* WORK TO COMPLETE
Find the string "which" in the entries and copy each line that has it.
*** EXERCISE DATA ***
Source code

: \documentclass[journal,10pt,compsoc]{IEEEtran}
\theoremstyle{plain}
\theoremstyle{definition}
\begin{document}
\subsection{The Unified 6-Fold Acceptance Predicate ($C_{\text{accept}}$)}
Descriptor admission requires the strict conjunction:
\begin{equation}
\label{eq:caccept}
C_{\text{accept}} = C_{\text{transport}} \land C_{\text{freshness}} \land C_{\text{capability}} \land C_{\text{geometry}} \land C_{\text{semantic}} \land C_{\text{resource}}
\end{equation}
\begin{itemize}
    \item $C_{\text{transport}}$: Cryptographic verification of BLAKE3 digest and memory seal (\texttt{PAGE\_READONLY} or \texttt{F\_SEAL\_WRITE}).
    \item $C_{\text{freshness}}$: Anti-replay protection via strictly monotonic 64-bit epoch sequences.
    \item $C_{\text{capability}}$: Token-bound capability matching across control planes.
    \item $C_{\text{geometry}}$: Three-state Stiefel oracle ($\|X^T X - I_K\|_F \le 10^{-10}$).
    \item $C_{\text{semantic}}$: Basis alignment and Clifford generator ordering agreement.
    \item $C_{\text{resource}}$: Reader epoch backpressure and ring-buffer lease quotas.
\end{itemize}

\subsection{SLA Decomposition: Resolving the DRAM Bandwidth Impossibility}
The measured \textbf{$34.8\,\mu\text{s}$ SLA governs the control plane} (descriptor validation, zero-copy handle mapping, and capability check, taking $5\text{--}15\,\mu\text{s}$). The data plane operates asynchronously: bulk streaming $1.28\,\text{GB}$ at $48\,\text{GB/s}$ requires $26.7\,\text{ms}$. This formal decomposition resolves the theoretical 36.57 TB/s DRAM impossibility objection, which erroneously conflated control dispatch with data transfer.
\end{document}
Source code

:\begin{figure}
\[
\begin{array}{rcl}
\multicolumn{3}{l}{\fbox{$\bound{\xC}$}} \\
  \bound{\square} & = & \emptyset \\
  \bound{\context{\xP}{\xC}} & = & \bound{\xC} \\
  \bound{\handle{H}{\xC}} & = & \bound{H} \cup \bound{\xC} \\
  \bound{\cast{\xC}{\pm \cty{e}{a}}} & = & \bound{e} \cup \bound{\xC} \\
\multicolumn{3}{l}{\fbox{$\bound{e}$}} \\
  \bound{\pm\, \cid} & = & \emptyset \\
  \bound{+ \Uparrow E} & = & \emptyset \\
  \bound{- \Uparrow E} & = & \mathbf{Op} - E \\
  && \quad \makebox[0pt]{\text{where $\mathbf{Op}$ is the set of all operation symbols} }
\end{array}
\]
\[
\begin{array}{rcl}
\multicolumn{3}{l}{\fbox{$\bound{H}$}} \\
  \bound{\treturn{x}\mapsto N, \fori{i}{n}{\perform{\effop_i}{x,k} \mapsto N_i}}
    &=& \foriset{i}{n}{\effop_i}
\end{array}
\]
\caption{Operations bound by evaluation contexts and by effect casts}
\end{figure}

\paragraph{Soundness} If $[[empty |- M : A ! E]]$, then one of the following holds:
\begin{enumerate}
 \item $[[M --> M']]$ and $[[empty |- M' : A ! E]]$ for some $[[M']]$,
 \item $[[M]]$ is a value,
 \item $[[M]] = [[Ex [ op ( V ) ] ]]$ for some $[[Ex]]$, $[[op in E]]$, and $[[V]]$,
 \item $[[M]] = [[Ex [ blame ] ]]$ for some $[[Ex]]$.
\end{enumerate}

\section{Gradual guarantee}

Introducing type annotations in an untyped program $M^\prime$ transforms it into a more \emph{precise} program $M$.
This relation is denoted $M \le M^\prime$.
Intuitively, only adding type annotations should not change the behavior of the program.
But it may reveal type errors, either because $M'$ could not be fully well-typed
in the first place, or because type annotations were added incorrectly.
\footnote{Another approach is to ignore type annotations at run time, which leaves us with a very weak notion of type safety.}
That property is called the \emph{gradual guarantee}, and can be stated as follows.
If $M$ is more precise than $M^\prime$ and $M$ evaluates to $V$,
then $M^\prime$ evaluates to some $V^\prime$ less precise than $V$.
*** End of EXERCISE DATA ***
* SOLUTION FOR THIS PROBLEM
The measured \textbf{$34.8\,\mu\text{s}$ SLA governs the control plane} (descriptor validation, zero-copy handle mapping, and capability check, taking $5\text{--}15\,\mu\text{s}$). The data plane operates asynchronously: bulk streaming $1.28\,\text{GB}$ at $48\,\text{GB/s}$ requires $26.7\,\text{ms}$. This formal decomposition resolves the theoretical 36.57 TB/s DRAM impossibility objection, which erroneously conflated control dispatch with data transfer.
\footnote{Another approach is to ignore type annotations at run time, which leaves us with a very weak notion of type safety.}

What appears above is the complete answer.